| First Author | Kaphzan H | Year | 2013 |
| Journal | Cell Rep | Volume | 4 |
| Issue | 3 | Pages | 405-12 |
| PubMed ID | 23911285 | Mgi Jnum | J:201904 |
| Mgi Id | MGI:5516148 | Doi | 10.1016/j.celrep.2013.07.005 |
| Citation | Kaphzan H, et al. (2013) Genetic reduction of the alpha1 subunit of Na/K-ATPase corrects multiple hippocampal phenotypes in Angelman syndrome. Cell Rep 4(3):405-12 |
| abstractText | Angelman syndrome (AS) is associated with symptoms that include autism, intellectual disability, motor abnormalities, and epilepsy. We recently showed that AS model mice have increased expression of the alpha1 subunit of Na/K-ATPase (alpha1-NaKA) in the hippocampus, which was correlated with increased expression of axon initial segment (AIS) proteins. Our developmental analysis revealed that the increase in alpha1-NaKA expression preceded that of the AIS proteins. Therefore, we hypothesized that alpha1-NaKA overexpression drives AIS abnormalities and that by reducing its expression these and other phenotypes could be corrected in AS model mice.
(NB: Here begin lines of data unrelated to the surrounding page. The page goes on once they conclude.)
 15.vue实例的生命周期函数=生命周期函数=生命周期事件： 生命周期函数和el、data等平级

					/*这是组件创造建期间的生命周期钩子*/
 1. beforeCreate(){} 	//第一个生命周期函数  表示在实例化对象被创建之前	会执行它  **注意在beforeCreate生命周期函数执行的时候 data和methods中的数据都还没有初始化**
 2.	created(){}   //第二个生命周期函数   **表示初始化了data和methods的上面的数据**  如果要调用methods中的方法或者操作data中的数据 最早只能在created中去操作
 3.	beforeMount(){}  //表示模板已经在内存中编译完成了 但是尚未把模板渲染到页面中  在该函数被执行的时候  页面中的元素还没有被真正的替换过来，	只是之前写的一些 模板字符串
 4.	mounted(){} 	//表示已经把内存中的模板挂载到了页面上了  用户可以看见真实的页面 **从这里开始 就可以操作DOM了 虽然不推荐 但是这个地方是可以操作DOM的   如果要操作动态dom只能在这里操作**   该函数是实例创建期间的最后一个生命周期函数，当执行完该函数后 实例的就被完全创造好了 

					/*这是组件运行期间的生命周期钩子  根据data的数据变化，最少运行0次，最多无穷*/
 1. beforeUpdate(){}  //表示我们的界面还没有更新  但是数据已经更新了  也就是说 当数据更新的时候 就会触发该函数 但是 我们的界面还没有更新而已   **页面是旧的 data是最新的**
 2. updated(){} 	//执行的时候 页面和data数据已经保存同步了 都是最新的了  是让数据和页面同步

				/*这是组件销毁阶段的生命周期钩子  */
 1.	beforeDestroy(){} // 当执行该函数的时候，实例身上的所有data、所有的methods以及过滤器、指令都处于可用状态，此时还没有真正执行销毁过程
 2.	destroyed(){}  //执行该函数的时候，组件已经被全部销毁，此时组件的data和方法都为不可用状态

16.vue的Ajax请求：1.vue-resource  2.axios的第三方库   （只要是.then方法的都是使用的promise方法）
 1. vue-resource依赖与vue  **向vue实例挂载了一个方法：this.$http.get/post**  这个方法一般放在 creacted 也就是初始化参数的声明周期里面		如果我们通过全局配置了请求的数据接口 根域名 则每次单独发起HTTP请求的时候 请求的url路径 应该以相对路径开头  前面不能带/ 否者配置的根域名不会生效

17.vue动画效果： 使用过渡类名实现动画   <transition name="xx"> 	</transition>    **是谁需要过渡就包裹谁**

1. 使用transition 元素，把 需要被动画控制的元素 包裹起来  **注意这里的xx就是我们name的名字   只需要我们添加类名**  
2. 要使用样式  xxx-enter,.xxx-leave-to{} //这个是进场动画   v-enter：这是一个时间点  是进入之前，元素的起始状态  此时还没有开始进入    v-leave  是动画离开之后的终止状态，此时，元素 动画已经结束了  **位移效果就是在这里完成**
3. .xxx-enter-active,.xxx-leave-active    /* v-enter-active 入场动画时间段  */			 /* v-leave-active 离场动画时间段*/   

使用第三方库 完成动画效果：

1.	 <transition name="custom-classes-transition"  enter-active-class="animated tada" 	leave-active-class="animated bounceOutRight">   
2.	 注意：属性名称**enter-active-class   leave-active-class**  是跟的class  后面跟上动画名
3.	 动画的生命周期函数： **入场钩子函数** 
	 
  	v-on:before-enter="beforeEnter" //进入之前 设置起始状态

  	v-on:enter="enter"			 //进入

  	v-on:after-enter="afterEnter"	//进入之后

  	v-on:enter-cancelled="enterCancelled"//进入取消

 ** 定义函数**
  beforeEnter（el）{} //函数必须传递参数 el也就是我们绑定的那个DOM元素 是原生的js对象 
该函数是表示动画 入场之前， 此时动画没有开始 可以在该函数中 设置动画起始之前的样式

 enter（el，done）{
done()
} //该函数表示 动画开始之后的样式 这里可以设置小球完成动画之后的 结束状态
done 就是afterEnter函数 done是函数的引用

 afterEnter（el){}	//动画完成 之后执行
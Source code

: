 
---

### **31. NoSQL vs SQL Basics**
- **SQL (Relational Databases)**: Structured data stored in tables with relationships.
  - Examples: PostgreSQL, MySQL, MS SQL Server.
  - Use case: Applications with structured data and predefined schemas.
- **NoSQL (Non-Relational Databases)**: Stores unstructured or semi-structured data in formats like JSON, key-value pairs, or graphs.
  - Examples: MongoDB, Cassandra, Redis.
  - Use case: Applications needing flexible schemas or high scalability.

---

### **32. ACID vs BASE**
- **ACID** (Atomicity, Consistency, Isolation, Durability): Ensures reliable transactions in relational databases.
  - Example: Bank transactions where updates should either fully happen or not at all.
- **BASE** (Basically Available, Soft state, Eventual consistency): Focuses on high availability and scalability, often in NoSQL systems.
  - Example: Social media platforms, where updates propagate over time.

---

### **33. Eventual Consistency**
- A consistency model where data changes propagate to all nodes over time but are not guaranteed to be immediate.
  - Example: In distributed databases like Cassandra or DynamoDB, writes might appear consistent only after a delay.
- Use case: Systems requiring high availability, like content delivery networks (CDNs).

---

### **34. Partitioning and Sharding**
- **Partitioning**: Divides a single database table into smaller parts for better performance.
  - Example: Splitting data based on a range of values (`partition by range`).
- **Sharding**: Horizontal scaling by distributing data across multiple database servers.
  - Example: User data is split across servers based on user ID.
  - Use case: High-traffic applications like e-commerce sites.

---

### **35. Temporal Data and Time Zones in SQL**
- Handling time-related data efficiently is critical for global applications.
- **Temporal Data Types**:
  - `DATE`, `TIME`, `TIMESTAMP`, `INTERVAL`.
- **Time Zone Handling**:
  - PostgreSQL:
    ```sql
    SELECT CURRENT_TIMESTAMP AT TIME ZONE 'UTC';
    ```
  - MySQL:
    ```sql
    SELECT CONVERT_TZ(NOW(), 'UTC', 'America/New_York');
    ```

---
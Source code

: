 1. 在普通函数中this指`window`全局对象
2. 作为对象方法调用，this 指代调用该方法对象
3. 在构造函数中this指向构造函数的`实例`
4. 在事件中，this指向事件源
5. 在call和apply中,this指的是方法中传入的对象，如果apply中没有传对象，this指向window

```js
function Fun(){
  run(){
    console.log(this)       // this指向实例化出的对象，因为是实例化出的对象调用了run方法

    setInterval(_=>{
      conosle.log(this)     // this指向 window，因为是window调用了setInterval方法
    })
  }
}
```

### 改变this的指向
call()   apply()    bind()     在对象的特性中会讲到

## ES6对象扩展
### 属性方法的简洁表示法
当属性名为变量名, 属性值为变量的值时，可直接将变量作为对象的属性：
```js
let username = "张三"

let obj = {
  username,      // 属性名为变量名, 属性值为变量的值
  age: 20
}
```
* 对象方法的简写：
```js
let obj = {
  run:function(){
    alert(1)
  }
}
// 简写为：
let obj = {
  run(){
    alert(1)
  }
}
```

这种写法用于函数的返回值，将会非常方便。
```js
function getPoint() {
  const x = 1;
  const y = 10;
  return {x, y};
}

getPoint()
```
Herein, we report that the genetic normalization of alpha1-NaKA levels in AS model mice corrects multiple hippocampal phenotypes, including alterations in the AIS, aberrant intrinsic membrane properties, impaired synaptic plasticity, and memory deficits. These findings strongly suggest that increased expression of alpha1-NaKA plays an important role in a broad range of abnormalities in the hippocampus of AS model mice. |